One of the problems with doing pathfinding on smooth surfaces is that it takes a long time. However we don't have just any surfaces; if we restrict ourselves to Bezier Patches, then we might be able to reuse our previous solutions in later pathfinding calls. Put another way, the Bezier Patch has a closed form parametrization dependent on it's 16 control points. There are two ways this can help, (1) writing down the geodesic equations for an arbitrary BP might show some symmetry that can be utilized in the numerical solution, and (2) solutions for a BP with some specified control points might be useful in finding the solution for a BP with different control points.

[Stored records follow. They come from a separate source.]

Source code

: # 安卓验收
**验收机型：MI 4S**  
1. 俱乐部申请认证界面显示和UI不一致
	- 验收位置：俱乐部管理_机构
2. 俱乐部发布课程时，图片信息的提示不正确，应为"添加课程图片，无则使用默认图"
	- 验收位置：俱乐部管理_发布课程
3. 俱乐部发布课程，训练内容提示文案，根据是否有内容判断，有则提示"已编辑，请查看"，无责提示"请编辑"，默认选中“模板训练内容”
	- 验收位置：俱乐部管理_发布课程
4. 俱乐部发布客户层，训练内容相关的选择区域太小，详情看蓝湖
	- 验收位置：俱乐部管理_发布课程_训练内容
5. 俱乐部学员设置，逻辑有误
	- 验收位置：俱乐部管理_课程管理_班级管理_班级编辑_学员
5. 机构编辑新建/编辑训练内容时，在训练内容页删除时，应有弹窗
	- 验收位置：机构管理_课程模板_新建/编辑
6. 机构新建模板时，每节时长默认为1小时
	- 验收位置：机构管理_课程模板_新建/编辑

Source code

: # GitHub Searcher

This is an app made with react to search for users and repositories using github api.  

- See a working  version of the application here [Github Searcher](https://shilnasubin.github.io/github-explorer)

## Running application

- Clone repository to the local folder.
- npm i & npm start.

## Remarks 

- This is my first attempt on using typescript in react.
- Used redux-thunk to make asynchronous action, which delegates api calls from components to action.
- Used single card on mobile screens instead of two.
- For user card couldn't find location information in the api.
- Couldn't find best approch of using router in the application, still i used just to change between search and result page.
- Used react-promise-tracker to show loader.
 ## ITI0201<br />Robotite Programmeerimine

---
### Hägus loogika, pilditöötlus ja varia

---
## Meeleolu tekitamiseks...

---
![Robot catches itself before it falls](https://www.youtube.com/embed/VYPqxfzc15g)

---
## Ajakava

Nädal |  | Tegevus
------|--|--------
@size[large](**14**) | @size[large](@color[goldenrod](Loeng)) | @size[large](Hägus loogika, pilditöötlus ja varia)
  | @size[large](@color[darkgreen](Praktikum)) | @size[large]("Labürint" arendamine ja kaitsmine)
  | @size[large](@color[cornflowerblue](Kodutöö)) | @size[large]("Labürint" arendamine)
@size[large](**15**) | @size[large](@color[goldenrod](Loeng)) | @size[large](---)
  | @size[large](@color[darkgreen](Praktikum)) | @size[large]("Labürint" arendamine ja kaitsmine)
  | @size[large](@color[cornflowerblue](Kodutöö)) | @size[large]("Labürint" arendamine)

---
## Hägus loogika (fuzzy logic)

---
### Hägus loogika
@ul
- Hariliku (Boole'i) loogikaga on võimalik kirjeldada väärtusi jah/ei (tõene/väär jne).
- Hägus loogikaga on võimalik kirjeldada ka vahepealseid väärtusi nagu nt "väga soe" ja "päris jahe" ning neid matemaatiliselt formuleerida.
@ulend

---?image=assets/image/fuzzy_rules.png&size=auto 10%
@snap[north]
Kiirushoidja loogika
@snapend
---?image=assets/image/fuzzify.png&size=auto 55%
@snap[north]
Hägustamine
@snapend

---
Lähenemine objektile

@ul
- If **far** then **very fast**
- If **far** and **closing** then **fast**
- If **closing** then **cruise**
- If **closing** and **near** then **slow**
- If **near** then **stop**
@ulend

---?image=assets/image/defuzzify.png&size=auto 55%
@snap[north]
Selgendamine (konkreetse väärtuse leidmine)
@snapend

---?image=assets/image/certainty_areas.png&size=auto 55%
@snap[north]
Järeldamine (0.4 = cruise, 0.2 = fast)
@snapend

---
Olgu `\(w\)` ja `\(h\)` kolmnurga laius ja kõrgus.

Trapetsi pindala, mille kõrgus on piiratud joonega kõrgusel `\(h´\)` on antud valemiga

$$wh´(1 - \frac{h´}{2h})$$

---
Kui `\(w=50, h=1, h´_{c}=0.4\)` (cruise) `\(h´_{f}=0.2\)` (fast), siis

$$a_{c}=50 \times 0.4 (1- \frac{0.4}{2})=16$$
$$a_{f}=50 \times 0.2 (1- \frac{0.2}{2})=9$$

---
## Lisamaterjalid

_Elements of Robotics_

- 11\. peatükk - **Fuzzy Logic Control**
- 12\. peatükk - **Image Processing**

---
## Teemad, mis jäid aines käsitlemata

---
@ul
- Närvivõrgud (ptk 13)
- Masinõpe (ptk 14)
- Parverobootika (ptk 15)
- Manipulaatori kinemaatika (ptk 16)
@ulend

The Feynman Path Formulation of Quantum Physics elucidates how we can consider an electron to be a particle that travels all paths between one place and another, and the extent to which it's action is minimized along those paths corresponds directly to the probability of measurement should we decide to measure a particle path. The Feynman Propagator is the exponential of the integral of the action, integrating over all possible paths between two points. In one dimension a finite difference approximation to the paths can yield a matrix form for the propagator, which we can use to move the particle along by multiplying it's wavefunction by the propagator matrix each time step. The fact that we get a 2D (matrix) propagator from a 1D problem represents the finite difference of the velocity term in the action integral (e.g. deltaT dx/dt = x[j] - x[i]), where x[i] represents the value of the path at the ith spatial grid point.

To go to 2D (and use for pathfinding) this approach needs a tensor with four indices as opposed to two, since each path has to be broken up in two directions, and then each point along the path can vary in two directions. It's not immediately obvious what sort of transformation rules we would need to propagator the wavefunction (now a matrix). However, we could arrange all the 4D entries inside a matrix (block matrix), but this seems a bit complicated.

Opposite sign charges attract one another. In pathfinding algorithms, often the question is "find the shortest path" between two points. However, we might as a different question, "what would charges do?" If two charges are constrained to a surface, and their interaction (electric field) can only take place on the surface-- what path will they take to approach one another? To solve this problem analytically, we should consider the Poisson Equation on the surface, which involves the christoffel symbols, and is generally quite ugly. However, it does not reduce to the Geodesic Equations, and what's more, we want to solve a special case of the Poisson Eq., namely find the Green's function for the Laplacian on the surface. This approach possibly amenable to analytic techniques since there is quite extensive literature on Green's functions, however they typically refer to only curvilinear or orthogonal coordinate systems, which Bezier Patches are not.

Suppose we're pre-computing paths between points on a surface. We could store these paths as sequences of points on the surface. Now we know each path represents a Geodesic on the surface, however we don't have an analytic expression for exactly what curve the path represents. However, we know that the space of geodesics is two-dimensional, in the sense that when we specify two points, there will be a geodesic between them (we are not too concerned with the possibility of having multiple equidistant geodesics between points, since both are likely good paths for pathfinding). The question then becomes if we want to do fast pathfinding, (i.e. something better than solving the geodesic equations each time during run tim) what can we do? If we consider each path as a sequence of points, then we are essentially trying to interpolate this family of curves over a two dimensional parameter space. This is somewhat reminiscent of surface interpolation of point clouds from 3D scanners.